#### EXERCISE OBJECTIVE
The entire listing, reproduced exactly and stripped of images, is the expected output.

#### PROVIDED RECORDS
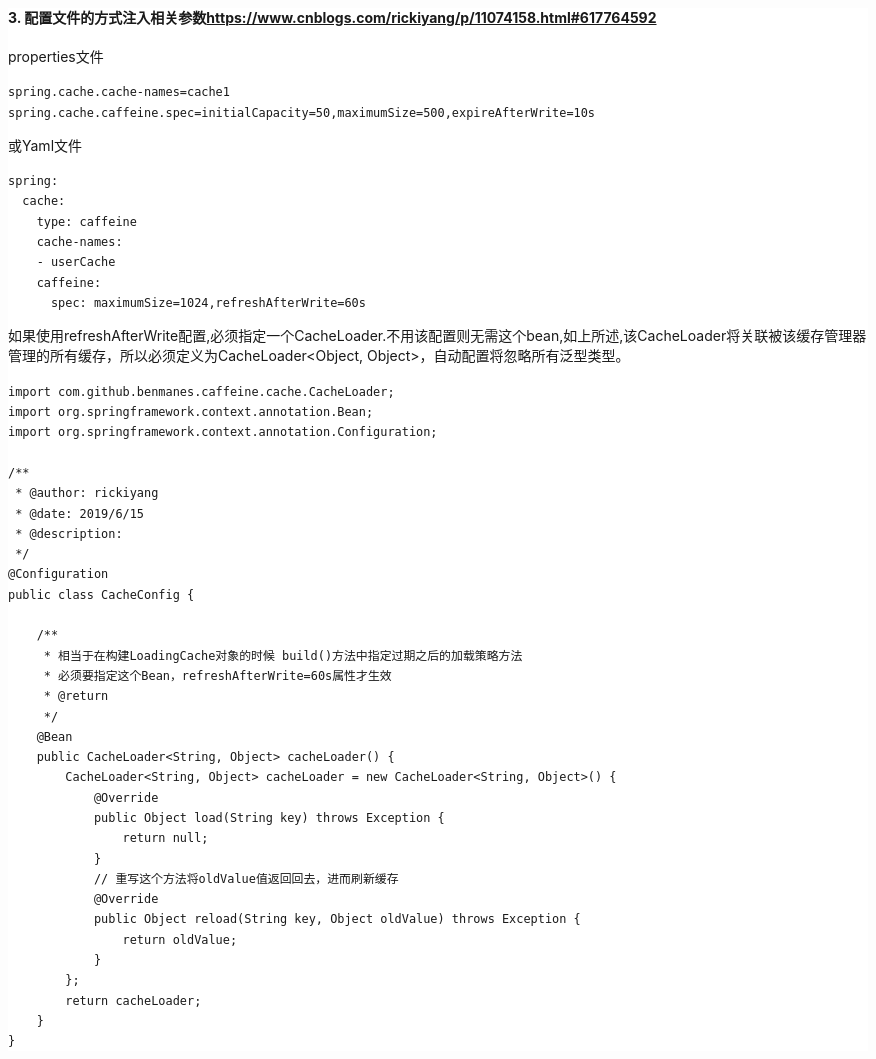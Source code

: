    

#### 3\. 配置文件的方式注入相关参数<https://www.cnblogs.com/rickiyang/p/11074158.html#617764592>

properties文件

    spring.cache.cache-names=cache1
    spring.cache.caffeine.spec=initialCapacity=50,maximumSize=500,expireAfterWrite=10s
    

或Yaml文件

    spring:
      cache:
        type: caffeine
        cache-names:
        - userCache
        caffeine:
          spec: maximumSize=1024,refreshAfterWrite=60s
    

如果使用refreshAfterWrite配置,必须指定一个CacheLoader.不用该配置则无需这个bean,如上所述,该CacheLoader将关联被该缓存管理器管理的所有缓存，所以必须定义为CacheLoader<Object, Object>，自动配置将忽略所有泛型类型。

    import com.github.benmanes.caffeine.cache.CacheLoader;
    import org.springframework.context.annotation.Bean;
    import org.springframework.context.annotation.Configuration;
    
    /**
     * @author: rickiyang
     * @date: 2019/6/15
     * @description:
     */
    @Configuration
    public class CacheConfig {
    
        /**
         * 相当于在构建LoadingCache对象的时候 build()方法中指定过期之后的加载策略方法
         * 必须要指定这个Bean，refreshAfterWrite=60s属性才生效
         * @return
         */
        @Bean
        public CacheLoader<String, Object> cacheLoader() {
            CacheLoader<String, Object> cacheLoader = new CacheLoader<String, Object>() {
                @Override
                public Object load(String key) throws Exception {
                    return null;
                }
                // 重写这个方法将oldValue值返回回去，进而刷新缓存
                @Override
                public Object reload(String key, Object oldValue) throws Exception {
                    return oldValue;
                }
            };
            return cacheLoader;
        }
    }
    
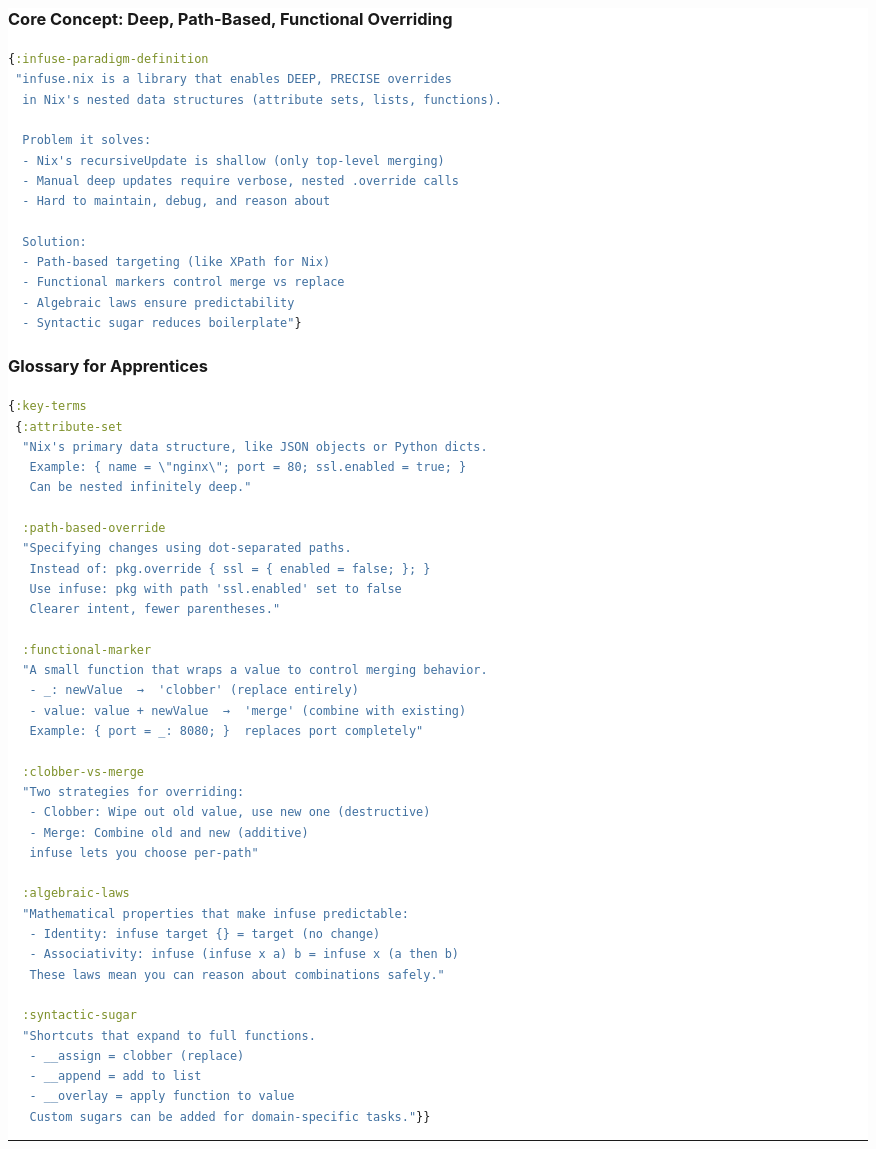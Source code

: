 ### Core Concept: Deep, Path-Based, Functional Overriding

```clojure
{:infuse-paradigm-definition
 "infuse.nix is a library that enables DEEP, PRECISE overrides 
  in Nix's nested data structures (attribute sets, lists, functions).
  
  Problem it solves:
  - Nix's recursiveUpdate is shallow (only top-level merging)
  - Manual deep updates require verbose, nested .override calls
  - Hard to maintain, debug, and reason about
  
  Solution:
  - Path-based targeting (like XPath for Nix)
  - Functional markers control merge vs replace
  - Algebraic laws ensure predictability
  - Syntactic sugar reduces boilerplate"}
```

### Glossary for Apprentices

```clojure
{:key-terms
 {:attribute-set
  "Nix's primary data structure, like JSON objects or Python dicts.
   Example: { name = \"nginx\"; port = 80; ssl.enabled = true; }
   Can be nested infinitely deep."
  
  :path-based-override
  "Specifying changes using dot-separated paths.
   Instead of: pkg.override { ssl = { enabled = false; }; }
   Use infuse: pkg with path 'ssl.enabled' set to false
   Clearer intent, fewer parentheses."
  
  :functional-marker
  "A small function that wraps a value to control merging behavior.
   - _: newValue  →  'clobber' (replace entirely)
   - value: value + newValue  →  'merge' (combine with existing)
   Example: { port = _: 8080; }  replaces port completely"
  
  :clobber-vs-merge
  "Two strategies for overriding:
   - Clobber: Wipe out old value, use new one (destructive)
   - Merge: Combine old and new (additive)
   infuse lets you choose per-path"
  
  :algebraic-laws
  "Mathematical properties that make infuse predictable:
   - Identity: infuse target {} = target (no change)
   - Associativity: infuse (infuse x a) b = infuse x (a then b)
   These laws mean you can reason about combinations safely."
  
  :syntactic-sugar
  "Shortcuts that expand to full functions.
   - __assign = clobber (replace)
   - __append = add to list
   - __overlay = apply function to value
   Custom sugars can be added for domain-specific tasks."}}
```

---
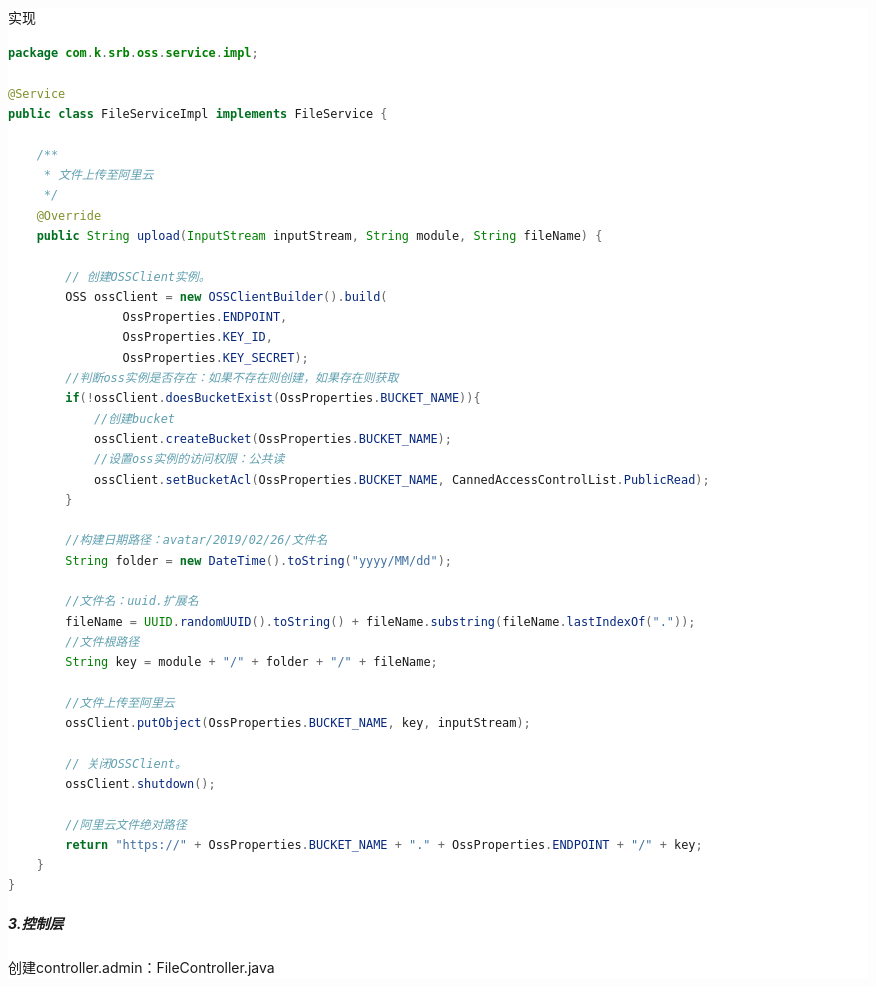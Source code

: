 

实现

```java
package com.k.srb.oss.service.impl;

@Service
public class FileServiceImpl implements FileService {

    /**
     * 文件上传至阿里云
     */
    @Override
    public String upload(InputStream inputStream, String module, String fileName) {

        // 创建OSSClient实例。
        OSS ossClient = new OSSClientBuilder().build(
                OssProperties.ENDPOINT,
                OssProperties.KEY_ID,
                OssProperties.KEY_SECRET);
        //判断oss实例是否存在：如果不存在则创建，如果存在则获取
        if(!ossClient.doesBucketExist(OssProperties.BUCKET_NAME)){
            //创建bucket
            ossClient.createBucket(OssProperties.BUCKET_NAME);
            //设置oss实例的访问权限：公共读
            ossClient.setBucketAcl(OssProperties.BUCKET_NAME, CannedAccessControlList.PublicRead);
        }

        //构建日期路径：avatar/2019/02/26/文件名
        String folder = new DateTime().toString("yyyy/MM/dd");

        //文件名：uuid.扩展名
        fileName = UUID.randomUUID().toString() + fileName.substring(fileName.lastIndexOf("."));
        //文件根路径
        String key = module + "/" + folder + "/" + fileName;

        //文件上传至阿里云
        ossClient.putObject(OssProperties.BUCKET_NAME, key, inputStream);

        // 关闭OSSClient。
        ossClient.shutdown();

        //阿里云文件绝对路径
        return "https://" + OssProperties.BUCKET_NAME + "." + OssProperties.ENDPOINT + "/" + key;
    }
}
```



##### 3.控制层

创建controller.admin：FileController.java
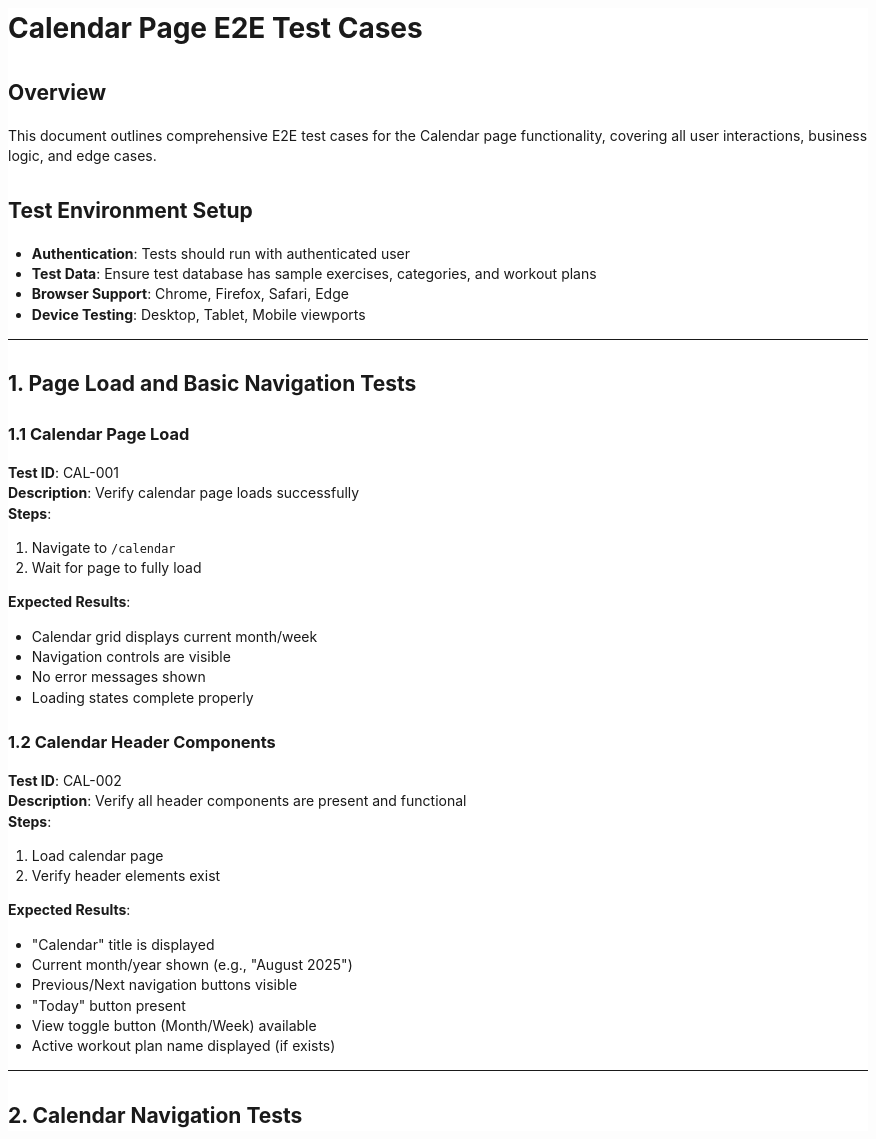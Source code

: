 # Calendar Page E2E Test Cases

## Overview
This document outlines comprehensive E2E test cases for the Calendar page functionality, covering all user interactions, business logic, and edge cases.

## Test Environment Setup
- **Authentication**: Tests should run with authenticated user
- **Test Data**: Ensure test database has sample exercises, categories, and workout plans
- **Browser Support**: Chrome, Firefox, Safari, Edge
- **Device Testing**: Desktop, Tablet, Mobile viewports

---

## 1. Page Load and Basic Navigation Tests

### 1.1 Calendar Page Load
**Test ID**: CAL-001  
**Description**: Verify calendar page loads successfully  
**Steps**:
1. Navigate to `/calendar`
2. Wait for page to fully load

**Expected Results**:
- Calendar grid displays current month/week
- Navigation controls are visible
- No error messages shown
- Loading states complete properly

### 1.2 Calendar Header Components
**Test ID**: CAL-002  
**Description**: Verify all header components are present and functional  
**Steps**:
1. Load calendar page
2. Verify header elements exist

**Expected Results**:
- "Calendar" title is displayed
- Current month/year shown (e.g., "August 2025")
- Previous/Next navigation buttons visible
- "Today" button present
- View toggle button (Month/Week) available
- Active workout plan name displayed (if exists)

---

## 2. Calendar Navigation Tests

#### TASK ANSWER
Source code

:    

#### 3\. 配置文件的方式注入相关参数<https://www.cnblogs.com/rickiyang/p/11074158.html#617764592>

properties文件

    spring.cache.cache-names=cache1
    spring.cache.caffeine.spec=initialCapacity=50,maximumSize=500,expireAfterWrite=10s
    

或Yaml文件

    spring:
      cache:
        type: caffeine
        cache-names:
        - userCache
        caffeine:
          spec: maximumSize=1024,refreshAfterWrite=60s
    

如果使用refreshAfterWrite配置,必须指定一个CacheLoader.不用该配置则无需这个bean,如上所述,该CacheLoader将关联被该缓存管理器管理的所有缓存，所以必须定义为CacheLoader<Object, Object>，自动配置将忽略所有泛型类型。

    import com.github.benmanes.caffeine.cache.CacheLoader;
    import org.springframework.context.annotation.Bean;
    import org.springframework.context.annotation.Configuration;
    
    /**
     * @author: rickiyang
     * @date: 2019/6/15
     * @description:
     */
    @Configuration
    public class CacheConfig {
    
        /**
         * 相当于在构建LoadingCache对象的时候 build()方法中指定过期之后的加载策略方法
         * 必须要指定这个Bean，refreshAfterWrite=60s属性才生效
         * @return
         */
        @Bean
        public CacheLoader<String, Object> cacheLoader() {
            CacheLoader<String, Object> cacheLoader = new CacheLoader<String, Object>() {
                @Override
                public Object load(String key) throws Exception {
                    return null;
                }
                // 重写这个方法将oldValue值返回回去，进而刷新缓存
                @Override
                public Object reload(String key, Object oldValue) throws Exception {
                    return oldValue;
                }
            };
            return cacheLoader;
        }
    }
    
Source code

: ### Core Concept: Deep, Path-Based, Functional Overriding

```clojure
{:infuse-paradigm-definition
 "infuse.nix is a library that enables DEEP, PRECISE overrides 
  in Nix's nested data structures (attribute sets, lists, functions).
  
  Problem it solves:
  - Nix's recursiveUpdate is shallow (only top-level merging)
  - Manual deep updates require verbose, nested .override calls
  - Hard to maintain, debug, and reason about
  
  Solution:
  - Path-based targeting (like XPath for Nix)
  - Functional markers control merge vs replace
  - Algebraic laws ensure predictability
  - Syntactic sugar reduces boilerplate"}
```

### Glossary for Apprentices

```clojure
{:key-terms
 {:attribute-set
  "Nix's primary data structure, like JSON objects or Python dicts.
   Example: { name = \"nginx\"; port = 80; ssl.enabled = true; }
   Can be nested infinitely deep."
  
  :path-based-override
  "Specifying changes using dot-separated paths.
   Instead of: pkg.override { ssl = { enabled = false; }; }
   Use infuse: pkg with path 'ssl.enabled' set to false
   Clearer intent, fewer parentheses."
  
  :functional-marker
  "A small function that wraps a value to control merging behavior.
   - _: newValue  →  'clobber' (replace entirely)
   - value: value + newValue  →  'merge' (combine with existing)
   Example: { port = _: 8080; }  replaces port completely"
  
  :clobber-vs-merge
  "Two strategies for overriding:
   - Clobber: Wipe out old value, use new one (destructive)
   - Merge: Combine old and new (additive)
   infuse lets you choose per-path"
  
  :algebraic-laws
  "Mathematical properties that make infuse predictable:
   - Identity: infuse target {} = target (no change)
   - Associativity: infuse (infuse x a) b = infuse x (a then b)
   These laws mean you can reason about combinations safely."
  
  :syntactic-sugar
  "Shortcuts that expand to full functions.
   - __assign = clobber (replace)
   - __append = add to list
   - __overlay = apply function to value
   Custom sugars can be added for domain-specific tasks."}}
```

---
Source code

: 

实现

```java
package com.k.srb.oss.service.impl;

@Service
public class FileServiceImpl implements FileService {

    /**
     * 文件上传至阿里云
     */
    @Override
    public String upload(InputStream inputStream, String module, String fileName) {

        // 创建OSSClient实例。
        OSS ossClient = new OSSClientBuilder().build(
                OssProperties.ENDPOINT,
                OssProperties.KEY_ID,
                OssProperties.KEY_SECRET);
        //判断oss实例是否存在：如果不存在则创建，如果存在则获取
        if(!ossClient.doesBucketExist(OssProperties.BUCKET_NAME)){
            //创建bucket
            ossClient.createBucket(OssProperties.BUCKET_NAME);
            //设置oss实例的访问权限：公共读
            ossClient.setBucketAcl(OssProperties.BUCKET_NAME, CannedAccessControlList.PublicRead);
        }

        //构建日期路径：avatar/2019/02/26/文件名
        String folder = new DateTime().toString("yyyy/MM/dd");

        //文件名：uuid.扩展名
        fileName = UUID.randomUUID().toString() + fileName.substring(fileName.lastIndexOf("."));
        //文件根路径
        String key = module + "/" + folder + "/" + fileName;

        //文件上传至阿里云
        ossClient.putObject(OssProperties.BUCKET_NAME, key, inputStream);

        // 关闭OSSClient。
        ossClient.shutdown();

        //阿里云文件绝对路径
        return "https://" + OssProperties.BUCKET_NAME + "." + OssProperties.ENDPOINT + "/" + key;
    }
}
```



##### 3.控制层

创建controller.admin：FileController.java
Source code

: # Calendar Page E2E Test Cases

## Overview
This document outlines comprehensive E2E test cases for the Calendar page functionality, covering all user interactions, business logic, and edge cases.

## Test Environment Setup
- **Authentication**: Tests should run with authenticated user
- **Test Data**: Ensure test database has sample exercises, categories, and workout plans
- **Browser Support**: Chrome, Firefox, Safari, Edge
- **Device Testing**: Desktop, Tablet, Mobile viewports

---

## 1. Page Load and Basic Navigation Tests

### 1.1 Calendar Page Load
**Test ID**: CAL-001  
**Description**: Verify calendar page loads successfully  
**Steps**:
1. Navigate to `/calendar`
2. Wait for page to fully load

**Expected Results**:
- Calendar grid displays current month/week
- Navigation controls are visible
- No error messages shown
- Loading states complete properly

### 1.2 Calendar Header Components
**Test ID**: CAL-002  
**Description**: Verify all header components are present and functional  
**Steps**:
1. Load calendar page
2. Verify header elements exist

**Expected Results**:
- "Calendar" title is displayed
- Current month/year shown (e.g., "August 2025")
- Previous/Next navigation buttons visible
- "Today" button present
- View toggle button (Month/Week) available
- Active workout plan name displayed (if exists)

---

## 2. Calendar Navigation Tests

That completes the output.